C’est ce qui ressort d’un communiqué mis en ligne par le ministère canadien des Affaires étrangères, sur son site électronique.
« Dix ans après les manifestations en Syrie et la violente répression qui s'en est suivie, les violations flagrantes des droits de la personne persistent », lit-on dans le communiqué.
« Des Syriens ont été torturés, assassinés, enlevés de force et attaqués à l'arme chimique. Le régime syrien a cruellement et systématiquement réprimé et commis des crimes contre sa propre population, lui infligeant des souffrances inimaginables », poursuit le communiqué publié conjointement avec les Pays-Bas.
La diplomatie canadienne a tenu à rappeler que « dans les 10 dernières années, on estime que plus de 200 000 civils syriens sont morts dans le conflit, tandis que 100 000 autres sont portés disparus ».
« Plus de six millions de Syriens, qui ont presque tout perdu, ont été déplacés, et 5,5 millions ont fui ailleurs dans le monde », a tenu à souligner le communiqué.
« Face à ces graves violations du droit international, le Canada et le Royaume des Pays-Bas prendront ensemble de nouvelles mesures pour que la Syrie rende des comptes, particulièrement en ce qui concerne les violations des droits de la personne et la torture », poursuit le texte.
« Nous tiendrons le régime Assad responsable de ses violations de la Convention des Nations Unies contre la torture et exigerons que justice soit rendue aux victimes des crimes horribles commis par le régime », insiste la déclaration.
« Nous avons rappelé à la Syrie qu’elle doit cesser ses violations, aux termes de ses obligations internationales, et réitéré nos appels à mettre fin à l'impunité et à faire régner la justice et nous sommes déterminés à faire un effort sincère pour tenter de résoudre notre différend avec la Syrie par
la négociation », indique le communiqué.
« Toutefois, si cela ne mène pas à un règlement rapide, nous pourrions songer à entreprendre ensemble un recours judiciaire au titre de la Convention contre la torture », avertit Ottawa.

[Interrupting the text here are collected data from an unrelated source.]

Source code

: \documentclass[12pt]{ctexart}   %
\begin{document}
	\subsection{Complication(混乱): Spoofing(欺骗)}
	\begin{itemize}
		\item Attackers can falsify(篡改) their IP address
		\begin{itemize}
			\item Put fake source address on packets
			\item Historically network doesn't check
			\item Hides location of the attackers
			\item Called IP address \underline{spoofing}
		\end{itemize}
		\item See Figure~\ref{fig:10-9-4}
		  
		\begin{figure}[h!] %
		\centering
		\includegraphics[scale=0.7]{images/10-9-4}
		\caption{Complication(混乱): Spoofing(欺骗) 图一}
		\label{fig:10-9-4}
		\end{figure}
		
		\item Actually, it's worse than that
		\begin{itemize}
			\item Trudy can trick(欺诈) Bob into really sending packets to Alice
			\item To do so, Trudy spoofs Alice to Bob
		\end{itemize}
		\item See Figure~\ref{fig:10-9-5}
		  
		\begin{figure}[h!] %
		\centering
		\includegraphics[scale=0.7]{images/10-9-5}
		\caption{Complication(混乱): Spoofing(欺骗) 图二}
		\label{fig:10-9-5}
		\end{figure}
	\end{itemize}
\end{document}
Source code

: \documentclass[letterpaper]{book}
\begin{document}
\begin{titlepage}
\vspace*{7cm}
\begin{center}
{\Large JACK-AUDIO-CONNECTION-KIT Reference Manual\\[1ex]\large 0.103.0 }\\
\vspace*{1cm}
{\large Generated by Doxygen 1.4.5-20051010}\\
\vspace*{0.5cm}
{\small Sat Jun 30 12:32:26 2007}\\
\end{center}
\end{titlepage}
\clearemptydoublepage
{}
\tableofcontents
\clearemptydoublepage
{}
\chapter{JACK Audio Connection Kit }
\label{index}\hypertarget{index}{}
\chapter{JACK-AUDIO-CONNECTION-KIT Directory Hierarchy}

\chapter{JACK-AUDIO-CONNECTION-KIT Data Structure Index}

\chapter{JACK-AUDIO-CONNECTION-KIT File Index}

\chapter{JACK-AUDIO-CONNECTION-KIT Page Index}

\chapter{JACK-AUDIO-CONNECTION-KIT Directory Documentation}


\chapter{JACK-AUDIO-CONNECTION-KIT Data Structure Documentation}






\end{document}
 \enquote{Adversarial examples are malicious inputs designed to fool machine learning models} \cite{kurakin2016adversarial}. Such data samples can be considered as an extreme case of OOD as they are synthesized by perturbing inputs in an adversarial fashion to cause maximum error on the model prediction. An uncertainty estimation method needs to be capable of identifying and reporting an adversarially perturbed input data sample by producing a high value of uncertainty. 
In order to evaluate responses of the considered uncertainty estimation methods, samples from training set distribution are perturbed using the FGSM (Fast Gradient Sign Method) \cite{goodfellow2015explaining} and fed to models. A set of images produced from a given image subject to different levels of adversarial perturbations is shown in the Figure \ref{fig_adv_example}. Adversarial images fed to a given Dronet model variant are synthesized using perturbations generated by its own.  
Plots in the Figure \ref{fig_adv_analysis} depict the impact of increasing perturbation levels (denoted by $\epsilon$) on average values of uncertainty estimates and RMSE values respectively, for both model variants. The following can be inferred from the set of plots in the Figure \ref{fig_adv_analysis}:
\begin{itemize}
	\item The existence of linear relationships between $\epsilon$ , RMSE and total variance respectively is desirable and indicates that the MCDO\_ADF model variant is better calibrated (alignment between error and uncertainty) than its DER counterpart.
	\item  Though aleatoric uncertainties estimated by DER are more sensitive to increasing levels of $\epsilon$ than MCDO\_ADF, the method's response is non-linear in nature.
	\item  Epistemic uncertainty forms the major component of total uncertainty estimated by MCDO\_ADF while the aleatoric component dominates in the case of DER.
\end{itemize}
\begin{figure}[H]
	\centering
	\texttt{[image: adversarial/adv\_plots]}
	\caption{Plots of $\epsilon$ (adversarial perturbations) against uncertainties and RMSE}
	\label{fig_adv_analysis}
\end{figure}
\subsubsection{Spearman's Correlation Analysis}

Le Canada réaffirme son intention de « saisir la Cour pénale internationale de la situation en Syrie et salue les efforts déployés au niveau international pour atteindre la justice ».
« Nous restons déterminés à faire respecter l'ordre international fondé sur des règles et appelons tous les États et la communauté internationale à soutenir les efforts visant à rendre la Syrie responsable de ses actes en se joignant à nous », conclut le texte.